• Work instruction
Using the records below, write out the line with "Now enter the" and each line after it through the final one, exactly, and only those.

• Dataset content
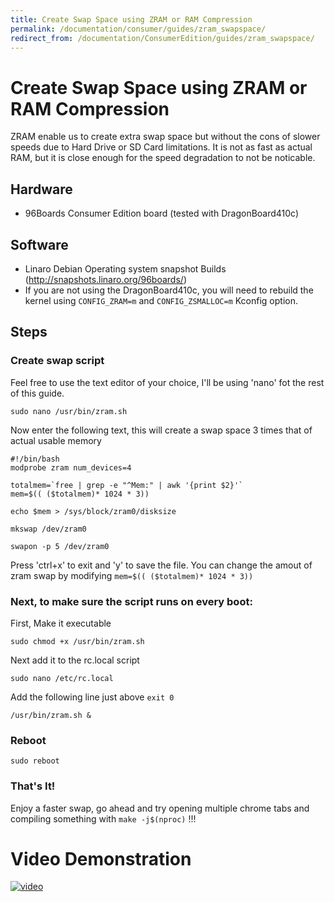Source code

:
```yaml
---
title: Create Swap Space using ZRAM or RAM Compression
permalink: /documentation/consumer/guides/zram_swapspace/
redirect_from: /documentation/ConsumerEdition/guides/zram_swapspace/
---
```

# Create Swap Space using ZRAM or RAM Compression

ZRAM enable us to create extra swap space but without the cons of slower speeds due to Hard Drive or SD Card limitations.
It is not as fast as actual RAM, but it is close enough for the speed degradation to not be noticable.

## Hardware

- 96Boards Consumer Edition board (tested with DragonBoard410c)

## Software

- Linaro Debian Operating system snapshot Builds (http://snapshots.linaro.org/96boards/)
- If you are not using the DragonBoard410c, you will need to rebuild the kernel using ```CONFIG_ZRAM=m``` and ```CONFIG_ZSMALLOC=m``` Kconfig option.

## Steps

### Create swap script

Feel free to use the text editor of your choice, I'll be using 'nano' fot the rest of this guide.
```shell
sudo nano /usr/bin/zram.sh
```

Now enter the following text, this will create a swap space 3 times that of actual usable memory
```shell
#!/bin/bash
modprobe zram num_devices=4

totalmem=`free | grep -e "^Mem:" | awk '{print $2}'`
mem=$(( ($totalmem)* 1024 * 3))

echo $mem > /sys/block/zram0/disksize

mkswap /dev/zram0

swapon -p 5 /dev/zram0
```

Press 'ctrl+x' to exit and 'y' to save the file.
You can change the amout of zram swap by modifying ```mem=$(( ($totalmem)* 1024 * 3))```


### Next, to make sure the script runs on every boot:

First, Make it executable
```shell
sudo chmod +x /usr/bin/zram.sh
```

Next add it to the rc.local script
```shell
sudo nano /etc/rc.local
```

Add the following line just above ```exit 0```
```shell
/usr/bin/zram.sh &
```
### Reboot

```shell
sudo reboot
```

### That's It!
Enjoy a faster swap, go ahead and try opening multiple chrome tabs and compiling something with ```make -j$(nproc)``` !!!

# Video Demonstration

[![video](https://img.youtube.com/vi/X7nPVRNNDrg/0.jpg)](http://www.youtube.com/watch?v=X7nPVRNNDrg)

• Exercise solution
Now enter the following text, this will create a swap space 3 times that of actual usable memory
```shell
#!/bin/bash
modprobe zram num_devices=4

totalmem=`free | grep -e "^Mem:" | awk '{print $2}'`
mem=$(( ($totalmem)* 1024 * 3))

echo $mem > /sys/block/zram0/disksize

mkswap /dev/zram0

swapon -p 5 /dev/zram0
```

Press 'ctrl+x' to exit and 'y' to save the file.
You can change the amout of zram swap by modifying ```mem=$(( ($totalmem)* 1024 * 3))```


### Next, to make sure the script runs on every boot:

First, Make it executable
```shell
sudo chmod +x /usr/bin/zram.sh
```

Next add it to the rc.local script
```shell
sudo nano /etc/rc.local
```

Add the following line just above ```exit 0```
```shell
/usr/bin/zram.sh &
```
### Reboot

```shell
sudo reboot
```

### That's It!
Enjoy a faster swap, go ahead and try opening multiple chrome tabs and compiling something with ```make -j$(nproc)``` !!!

# Video Demonstration

[![video](https://img.youtube.com/vi/X7nPVRNNDrg/0.jpg)](http://www.youtube.com/watch?v=X7nPVRNNDrg)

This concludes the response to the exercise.